>I have to admit that I haven't read all of this rather lengthy thread, but why wouldn't we just track this with EventLogging?
I think a good usage of event logging is tracking "events",  not pageviews. We do not need a capsule+ schema+ validation system to be able to count pageviews. Plain requests would work fine, is a lot simpler use case. 


On Thu, Feb 5, 2015 at 3:16 PM, Oliver Keyes <okeyes@wikimedia.org> wrote:
Bandwidth, I imagine? 25M events is a lot of events on top of the
existing throughput.

On 5 February 2015 at 18:13, Ryan Kaldari <rkaldari@wikimedia.org> wrote:
> I have to admit that I haven't read all of this rather lengthy thread, but
> why wouldn't we just track this with EventLogging? That would avoid all the
> pitfalls of other possible solutions: dealing with caching, creating bogus
> extra file requests, etc.
>
> On Thu, Feb 5, 2015 at 8:51 AM, Toby Negrin <tnegrin@wikimedia.org> wrote:
>>
>> It turns out that the media viewer (on desktop; don't know about mobile)

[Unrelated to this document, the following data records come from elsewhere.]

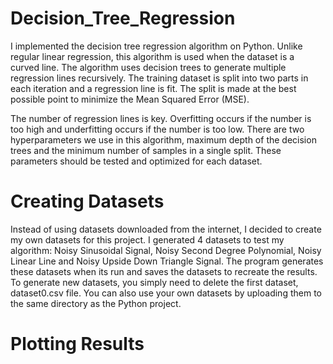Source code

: # Decision_Tree_Regression

I implemented the decision tree regression algorithm on Python. Unlike regular linear regression, this algorithm is used when the dataset is a curved line. The algorithm uses decision trees to generate multiple regression lines recursively. The training dataset is split into two parts in each iteration and a regression line is fit. The split is made at the best possible point to minimize the Mean Squared Error (MSE).

The number of regression lines is key. Overfitting occurs if the number is too high and underfitting occurs if the number is too low. There are two hyperparameters we use in this algorithm, maximum depth of the decision trees and the minimum number of samples in a single split. These parameters should be tested and optimized for each dataset.

# Creating Datasets

Instead of using datasets downloaded from the internet, I decided to create my own datasets for this project. I generated 4 datasets to test my algorithm: Noisy Sinusoidal Signal, Noisy Second Degree Polynomial, Noisy Linear Line and Noisy Upside Down Triangle Signal. The program generates these datasets when its run and saves the datasets to recreate the results. To generate new datasets, you simply need to delete the first dataset, dataset0.csv file. You can also use your own datasets by uploading them to the same directory as the Python project.

# Plotting Results
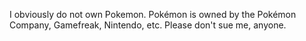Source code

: I obviously do not own Pokemon. Pokémon is owned by the Pokémon Company, Gamefreak, Nintendo, etc. Please don't sue me, anyone.
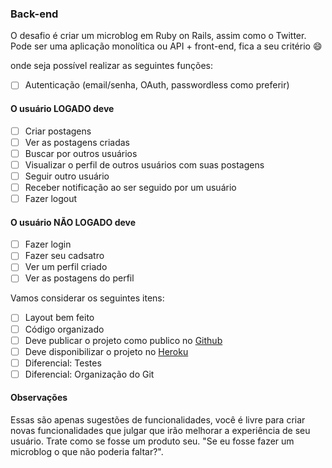 ### Back-end
O desafio é criar um microblog em Ruby on Rails, assim como o Twitter. Pode ser uma aplicação monolítica ou API + front-end, fica a seu critério 😄

onde seja possível realizar as seguintes funções:
- [ ] Autenticação (email/senha, OAuth, passwordless como preferir)

#### O usuário LOGADO deve
- [ ] Criar postagens
- [ ] Ver as postagens criadas
- [ ] Buscar por outros usuários
- [ ] Visualizar o perfil de outros usuários com suas postagens
- [ ] Seguir outro usuário
- [ ] Receber notificação ao ser seguido por um usuário
- [ ] Fazer logout

#### O usuário NÃO LOGADO deve
- [ ] Fazer login
- [ ] Fazer seu cadsatro
- [ ] Ver um perfil criado
- [ ] Ver as postagens do perfil

Vamos considerar os seguintes itens:
- [ ] Layout bem feito
- [ ] Código organizado
- [ ] Deve publicar o projeto como publico no [Github](https://github.com/)
- [ ] Deve disponibilizar o projeto no [Heroku](https://www.heroku.com/)
- [ ] Diferencial: Testes
- [ ] Diferencial: Organização do Git

#### Observações
Essas são apenas sugestões de funcionalidades, você é livre para criar novas funcionalidades que julgar que irão melhorar a experiência de seu usuário. Trate como se fosse um produto seu. "Se eu fosse fazer um microblog o que não poderia faltar?".
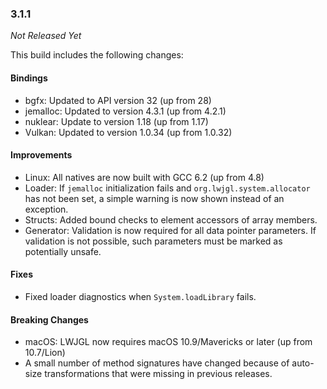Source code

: ### 3.1.1

_Not Released Yet_

This build includes the following changes:

#### Bindings

- bgfx: Updated to API version 32 (up from 28)
- jemalloc: Updated to version 4.3.1 (up from 4.2.1)
- nuklear: Update to version 1.18 (up from 1.17)
- Vulkan: Updated to version 1.0.34 (up from 1.0.32)

#### Improvements

- Linux: All natives are now built with GCC 6.2 (up from 4.8)
- Loader: If `jemalloc` initialization fails and `org.lwjgl.system.allocator` has not been set, a simple warning is now shown instead of an exception.
- Structs: Added bound checks to element accessors of array members.
- Generator: Validation is now required for all data pointer parameters. If validation is not possible, such parameters must be marked as potentially unsafe.  

#### Fixes

- Fixed loader diagnostics when `System.loadLibrary` fails. 

#### Breaking Changes

- macOS: LWJGL now requires macOS 10.9/Mavericks or later (up from 10.7/Lion)
- A small number of method signatures have changed because of auto-size transformations that were missing in previous releases.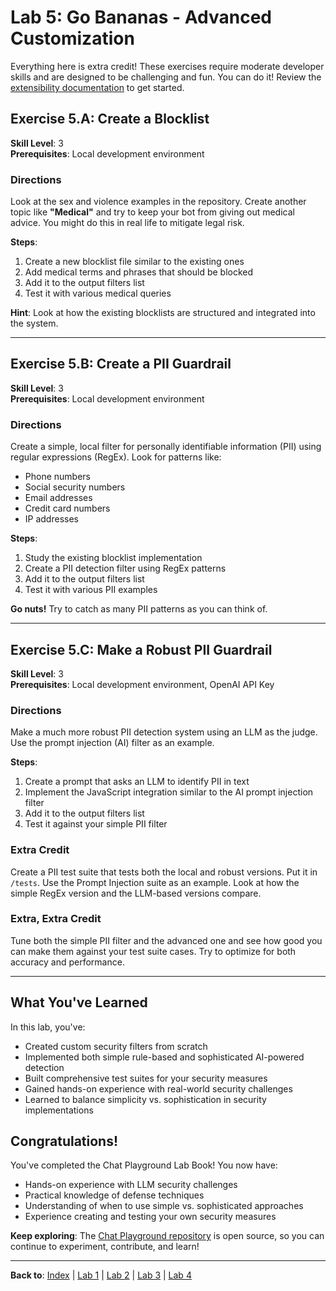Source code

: # Lab 5: Go Bananas - Advanced Customization

Everything here is extra credit! These exercises require moderate developer skills and are designed to be challenging and fun. You can do it! Review the [extensibility documentation](https://github.com/virtualsteve-star/chat-playground/blob/main/documentation/extensibility.md) to get started.

## Exercise 5.A: Create a Blocklist

**Skill Level**: 3  
**Prerequisites**: Local development environment

### Directions
Look at the sex and violence examples in the repository. Create another topic like **"Medical"** and try to keep your bot from giving out medical advice. You might do this in real life to mitigate legal risk.

**Steps**:
1. Create a new blocklist file similar to the existing ones
2. Add medical terms and phrases that should be blocked
3. Add it to the output filters list
4. Test it with various medical queries

**Hint**: Look at how the existing blocklists are structured and integrated into the system.

---

## Exercise 5.B: Create a PII Guardrail

**Skill Level**: 3  
**Prerequisites**: Local development environment

### Directions
Create a simple, local filter for personally identifiable information (PII) using regular expressions (RegEx). Look for patterns like:
- Phone numbers
- Social security numbers
- Email addresses
- Credit card numbers
- IP addresses

**Steps**:
1. Study the existing blocklist implementation
2. Create a PII detection filter using RegEx patterns
3. Add it to the output filters list
4. Test it with various PII examples

**Go nuts!** Try to catch as many PII patterns as you can think of.

---

## Exercise 5.C: Make a Robust PII Guardrail

**Skill Level**: 3  
**Prerequisites**: Local development environment, OpenAI API Key

### Directions
Make a much more robust PII detection system using an LLM as the judge. Use the prompt injection (AI) filter as an example.

**Steps**:
1. Create a prompt that asks an LLM to identify PII in text
2. Implement the JavaScript integration similar to the AI prompt injection filter
3. Add it to the output filters list
4. Test it against your simple PII filter

### Extra Credit
Create a PII test suite that tests both the local and robust versions. Put it in `/tests`. Use the Prompt Injection suite as an example. Look at how the simple RegEx version and the LLM-based versions compare.

### Extra, Extra Credit
Tune both the simple PII filter and the advanced one and see how good you can make them against your test suite cases. Try to optimize for both accuracy and performance.

---

## What You've Learned

In this lab, you've:
- Created custom security filters from scratch
- Implemented both simple rule-based and sophisticated AI-powered detection
- Built comprehensive test suites for your security measures
- Gained hands-on experience with real-world security challenges
- Learned to balance simplicity vs. sophistication in security implementations

## Congratulations!

You've completed the Chat Playground Lab Book! You now have:
- Hands-on experience with LLM security challenges
- Practical knowledge of defense techniques
- Understanding of when to use simple vs. sophisticated approaches
- Experience creating and testing your own security measures

**Keep exploring**: The [Chat Playground repository](https://github.com/virtualsteve-star/chat-playground) is open source, so you can continue to experiment, contribute, and learn!

---

**Back to**: [Index](Index.md) | [Lab 1](Lab1-FirstSteps.md) | [Lab 2](Lab2-BrokenBot.md) | [Lab 3](Lab3-DefenseInDepth.md) | [Lab 4](Lab4-SimpleVsSmart.md) 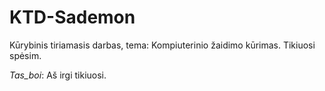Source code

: # KTD-Sademon
Kūrybinis tiriamasis darbas, tema: Kompiuterinio žaidimo kūrimas.
Tikiuosi spėsim.

*Tas_boi*: Aš irgi tikiuosi.
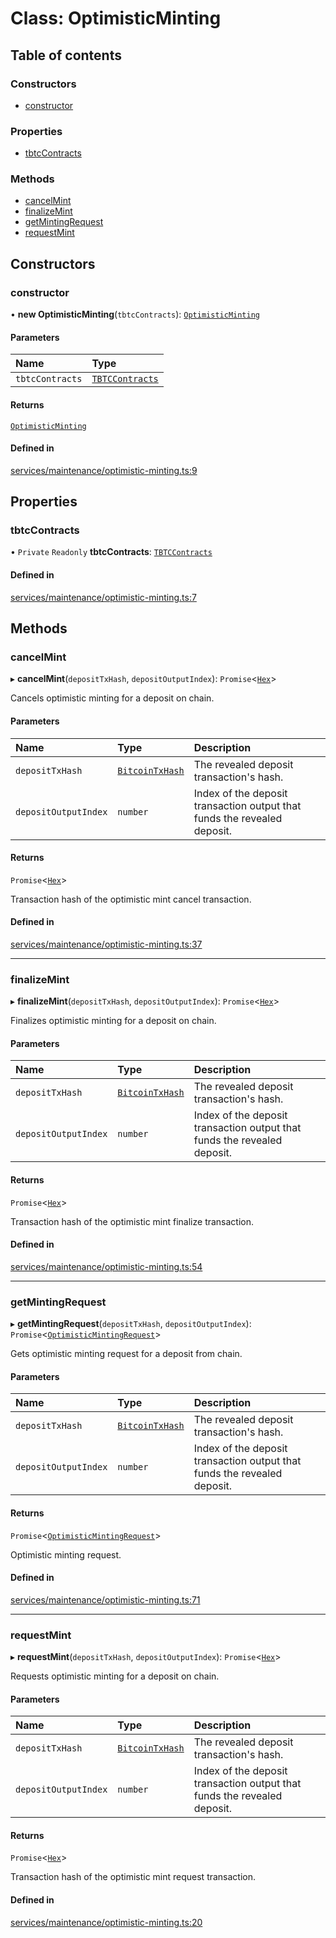# Class: OptimisticMinting

## Table of contents

### Constructors

- [constructor](OptimisticMinting.md#constructor)

### Properties

- [tbtcContracts](OptimisticMinting.md#tbtccontracts)

### Methods

- [cancelMint](OptimisticMinting.md#cancelmint)
- [finalizeMint](OptimisticMinting.md#finalizemint)
- [getMintingRequest](OptimisticMinting.md#getmintingrequest)
- [requestMint](OptimisticMinting.md#requestmint)

## Constructors

### constructor

• **new OptimisticMinting**(`tbtcContracts`): [`OptimisticMinting`](OptimisticMinting.md)

#### Parameters

| Name | Type |
| :------ | :------ |
| `tbtcContracts` | [`TBTCContracts`](../README.md#tbtccontracts) |

#### Returns

[`OptimisticMinting`](OptimisticMinting.md)

#### Defined in

[services/maintenance/optimistic-minting.ts:9](https://github.com/threshold-network/tbtc-v2/blob/main/typescript/src/services/maintenance/optimistic-minting.ts#L9)

## Properties

### tbtcContracts

• `Private` `Readonly` **tbtcContracts**: [`TBTCContracts`](../README.md#tbtccontracts)

#### Defined in

[services/maintenance/optimistic-minting.ts:7](https://github.com/threshold-network/tbtc-v2/blob/main/typescript/src/services/maintenance/optimistic-minting.ts#L7)

## Methods

### cancelMint

▸ **cancelMint**(`depositTxHash`, `depositOutputIndex`): `Promise`\<[`Hex`](Hex.md)\>

Cancels optimistic minting for a deposit on chain.

#### Parameters

| Name | Type | Description |
| :------ | :------ | :------ |
| `depositTxHash` | [`BitcoinTxHash`](BitcoinTxHash.md) | The revealed deposit transaction's hash. |
| `depositOutputIndex` | `number` | Index of the deposit transaction output that funds the revealed deposit. |

#### Returns

`Promise`\<[`Hex`](Hex.md)\>

Transaction hash of the optimistic mint cancel transaction.

#### Defined in

[services/maintenance/optimistic-minting.ts:37](https://github.com/threshold-network/tbtc-v2/blob/main/typescript/src/services/maintenance/optimistic-minting.ts#L37)

___

### finalizeMint

▸ **finalizeMint**(`depositTxHash`, `depositOutputIndex`): `Promise`\<[`Hex`](Hex.md)\>

Finalizes optimistic minting for a deposit on chain.

#### Parameters

| Name | Type | Description |
| :------ | :------ | :------ |
| `depositTxHash` | [`BitcoinTxHash`](BitcoinTxHash.md) | The revealed deposit transaction's hash. |
| `depositOutputIndex` | `number` | Index of the deposit transaction output that funds the revealed deposit. |

#### Returns

`Promise`\<[`Hex`](Hex.md)\>

Transaction hash of the optimistic mint finalize transaction.

#### Defined in

[services/maintenance/optimistic-minting.ts:54](https://github.com/threshold-network/tbtc-v2/blob/main/typescript/src/services/maintenance/optimistic-minting.ts#L54)

___

### getMintingRequest

▸ **getMintingRequest**(`depositTxHash`, `depositOutputIndex`): `Promise`\<[`OptimisticMintingRequest`](../README.md#optimisticmintingrequest)\>

Gets optimistic minting request for a deposit from chain.

#### Parameters

| Name | Type | Description |
| :------ | :------ | :------ |
| `depositTxHash` | [`BitcoinTxHash`](BitcoinTxHash.md) | The revealed deposit transaction's hash. |
| `depositOutputIndex` | `number` | Index of the deposit transaction output that funds the revealed deposit. |

#### Returns

`Promise`\<[`OptimisticMintingRequest`](../README.md#optimisticmintingrequest)\>

Optimistic minting request.

#### Defined in

[services/maintenance/optimistic-minting.ts:71](https://github.com/threshold-network/tbtc-v2/blob/main/typescript/src/services/maintenance/optimistic-minting.ts#L71)

___

### requestMint

▸ **requestMint**(`depositTxHash`, `depositOutputIndex`): `Promise`\<[`Hex`](Hex.md)\>

Requests optimistic minting for a deposit on chain.

#### Parameters

| Name | Type | Description |
| :------ | :------ | :------ |
| `depositTxHash` | [`BitcoinTxHash`](BitcoinTxHash.md) | The revealed deposit transaction's hash. |
| `depositOutputIndex` | `number` | Index of the deposit transaction output that funds the revealed deposit. |

#### Returns

`Promise`\<[`Hex`](Hex.md)\>

Transaction hash of the optimistic mint request transaction.

#### Defined in

[services/maintenance/optimistic-minting.ts:20](https://github.com/threshold-network/tbtc-v2/blob/main/typescript/src/services/maintenance/optimistic-minting.ts#L20)
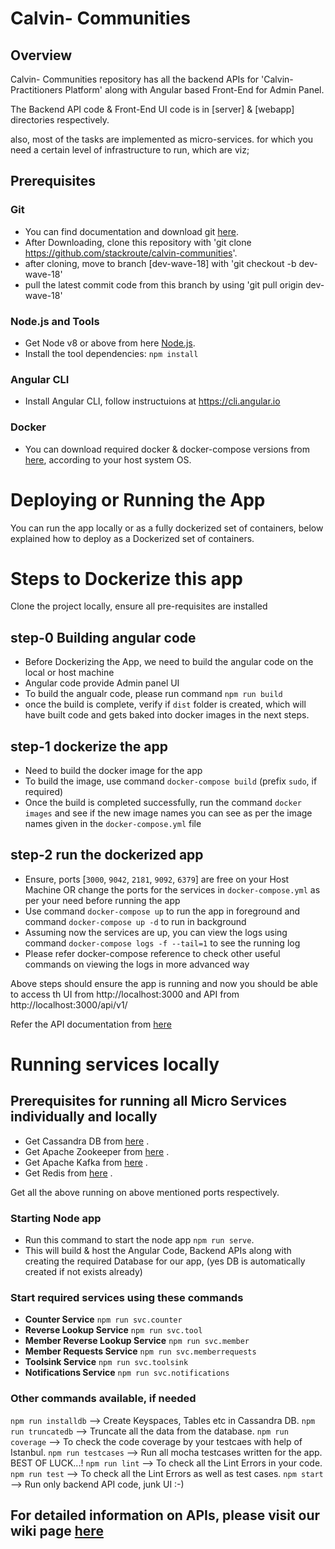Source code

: # Calvin- Communities 


## Overview

Calvin- Communities repository has all the backend APIs for 'Calvin- Practitioners Platform' along with Angular based Front-End for Admin Panel.

The Backend API code & Front-End UI code is in [server] & [webapp] directories respectively.

also, most of the tasks are implemented as micro-services. 
for which you need a certain level of infrastructure to run, which are viz;

## Prerequisites

### Git
- You can find documentation and download git [here][git-home].
- After Downloading, clone this repository with 'git clone https://github.com/stackroute/calvin-communities'.
- after cloning, move to branch [dev-wave-18] with 'git checkout -b dev-wave-18'
- pull the latest commit code from this branch by using 'git pull origin dev-wave-18'

### Node.js and Tools

- Get Node v8 or above from here [Node.js][node].
- Install the tool dependencies: `npm install`

### Angular CLI
- Install Angular CLI, follow instructuions at https://cli.angular.io

### Docker
- You can download required docker & docker-compose versions from [here](https://www.docker.com),  according to your host system OS.

# Deploying or Running the App

You can run the app locally or as a fully dockerized set of containers, below explained how to deploy as a Dockerized set of containers.

# Steps to Dockerize this app

Clone the project locally, ensure all pre-requisites are installed

## step-0 Building angular code

- Before Dockerizing the App, we need to build the angular code on the local or host machine
- Angular code provide Admin panel UI
- To build the angualr code, please run command `npm run build`
- once the build is complete, verify if `dist` folder is created, which will have built code and gets baked into docker images in the next steps.

## step-1 dockerize the app

- Need to build the docker image for the app
- To build the image, use command `docker-compose build` (prefix `sudo`, if required)
- Once the build is completed successfully, run the command `docker images` and see if the new image names you can see as per the image names given in the `docker-compose.yml` file

## step-2 run the dockerized app
- Ensure, ports [`3000`, `9042`, `2181`, `9092`, `6379`] are free on your Host Machine OR change the ports for the services in `docker-compose.yml` as per your need before running the app
- Use command `docker-compose up` to run the app in foreground and command `docker-compose up -d` to run in background
- Assuming now the services are up, you can view the logs using command `docker-compose logs -f --tail=1` to see the running log
- Please refer docker-compose reference to check other useful commands on viewing the logs in more advanced way

Above steps should ensure the app is running and now you should be able to access th UI from http://localhost:3000 and API from http://localhost:3000/api/v1/

Refer the API documentation from [here](https://github.com/stackroute/calvin-communities/wiki)

# Running services locally

## Prerequisites for running all Micro Services individually and locally

- Get Cassandra DB from [here](http://cassandra.apache.org/download/) .
- Get Apache Zookeeper from [here](https://zookeeper.apache.org/) .
- Get Apache Kafka from [here](https://kafka.apache.org/downloads) .
- Get Redis from [here](https://redis.io/download) .

Get all the above running on above mentioned ports respectively.

### Starting Node app

- Run this command to start the node app `npm run serve`. 
- This will build & host the Angular Code, Backend APIs along with creating the required Database for our app, (yes DB is automatically created if not exists already)

### Start required services using these commands 

- **Counter Service**  `npm run svc.counter`
- **Reverse Lookup Service** `npm run svc.tool` 
- **Member Reverse Lookup Service** `npm run svc.member`
- **Member Requests Service**  `npm run svc.memberrequests`
- **Toolsink Service** `npm run svc.toolsink`
- **Notifications Service** `npm run svc.notifications`

### Other commands available, if needed

  `npm run installdb`    --> Create Keyspaces, Tables etc in Cassandra DB.
  `npm run truncatedb`   --> Truncate all the data from the database.
  `npm run coverage`     --> To check the code coverage by your testcaes with help of Istanbul.
  `npm run testcases`    --> Run all mocha testcases written for the app. BEST OF LUCK...!
  `npm run lint`         --> To check all the Lint Errors in your code.
  `npm run test`         --> To check all the Lint Errors as well as test cases.
  `npm start`            --> Run only backend API code, junk UI :-) 

## For detailed information on APIs, please visit our wiki page [here](https://github.com/stackroute/calvin-communities/wiki)

[git-home]: https://git-scm.com/
[node]: https://nodejs.org/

>> does a lot of caching so just because an image is loaded from swift, it
>> doesn't mean it is viewed. We'd like to provide more accurate stats to the
>> GLAM folks, so yes, I think this needs to be added eventually. Let's leave
>> it out of scope for now.
>>
>> -Toby
>>
>> On Thu, Feb 5, 2015 at 8:46 AM, Oliver Keyes <okeyes@wikimedia.org> wrote:
>>>
>>> We want to include these files in the pageview definition? :/.
>>>
>>> My point was more that we should try to avoid traffic-generating
>>> requests that exist solely as a hack for analytics purposes; it's
>>> artificial work for both users and us. If this is the only way of
>>> doing things that's totally fine.
>>>
>>> On 5 February 2015 at 11:38, Toby Negrin <tnegrin@wikimedia.org> wrote:
>>> > Hi Gergo -- I like this idea.  As far as capacity, any EL-Hadoop based
>>> > solution would be basically doing the same thing as you propose.
>>> >
>>> > Can you please run it past ops (especially the 404 v 204) part?
>>> >
>>> > Oliver -- the issue is that we'd like to figure out a way to provide
>>> > accurate views of the media files; because of client side caching, we
>>> > can't
>>> > use the current requests. But your point is a good one -- we'll need to
>>> > add
>>> > this to the PV definition.
>>> >
>>> > -Toby
>>> >
>>> > On Thu, Feb 5, 2015 at 5:18 AM, Oliver Keyes <okeyes@wikimedia.org>
>>> > wrote:
>>> >>
>>> >> A nice theory, but if they appear in the webrequest table (presumably
>>> >> they would, and we're not creating an entirely new set of varnishes
>>> >> for the transmission of dummy images?) they have to be factored in.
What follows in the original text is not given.